When you default on a 401(k) loan the most common action is that there is a withdrawal from your 401(k) for the entire outstanding balance of the loan, that is used to pay the loan off. Then, if you are not of retirement age at the time of that withdrawal you will be assessed a 10% early withdrawal penalty and in addition, that withdrawn amount is taxable income that will increase your AGI for the tax year of the withdrawal.
So when you receive the 1099-R at tax filing time (and you will) it will at an absolute minimum show the amount withdrawn in box 1, the taxable amount in box 2 (which will be the same amount in box 1).
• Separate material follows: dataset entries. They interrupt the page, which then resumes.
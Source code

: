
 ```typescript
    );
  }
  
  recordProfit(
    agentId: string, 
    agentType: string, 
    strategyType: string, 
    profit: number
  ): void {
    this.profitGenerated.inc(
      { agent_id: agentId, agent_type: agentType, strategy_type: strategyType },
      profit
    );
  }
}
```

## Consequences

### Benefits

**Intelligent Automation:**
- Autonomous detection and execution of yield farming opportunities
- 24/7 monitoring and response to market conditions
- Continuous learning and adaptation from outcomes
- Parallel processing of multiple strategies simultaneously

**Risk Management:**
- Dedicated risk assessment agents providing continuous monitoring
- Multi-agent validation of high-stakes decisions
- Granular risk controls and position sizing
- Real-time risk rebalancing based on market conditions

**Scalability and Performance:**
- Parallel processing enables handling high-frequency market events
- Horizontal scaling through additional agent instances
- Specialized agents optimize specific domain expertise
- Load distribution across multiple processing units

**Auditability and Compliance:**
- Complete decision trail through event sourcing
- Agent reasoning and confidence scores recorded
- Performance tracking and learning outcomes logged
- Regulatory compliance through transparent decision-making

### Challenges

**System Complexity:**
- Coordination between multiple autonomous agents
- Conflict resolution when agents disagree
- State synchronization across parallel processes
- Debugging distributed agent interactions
Do note that the amount shown in box 1 and 2 will be at least 20% *more* than the loan payoff amount. Then in box 4 for federal taxes withheld it will show an absolute minimum of 20% withheld from the total withdrawn. 10% of that is your early withdrawal penalty, and the remaining is federal taxes. Then if your state taxes personal income you'll have an amount withheld for state taxes shown in box 12.
Be aware that for most folks, that 20% withholding with 10% being the penalty, will not be enough to cover the tax liability. It depends on what tax bracket your new *higher* AGI may put you in. So it wouldn't hurt to send the IRS (and the state if applicable) an additional 10% of the total withdrawn to pay off the loan. You can pay it online at www.irs.gov/payments.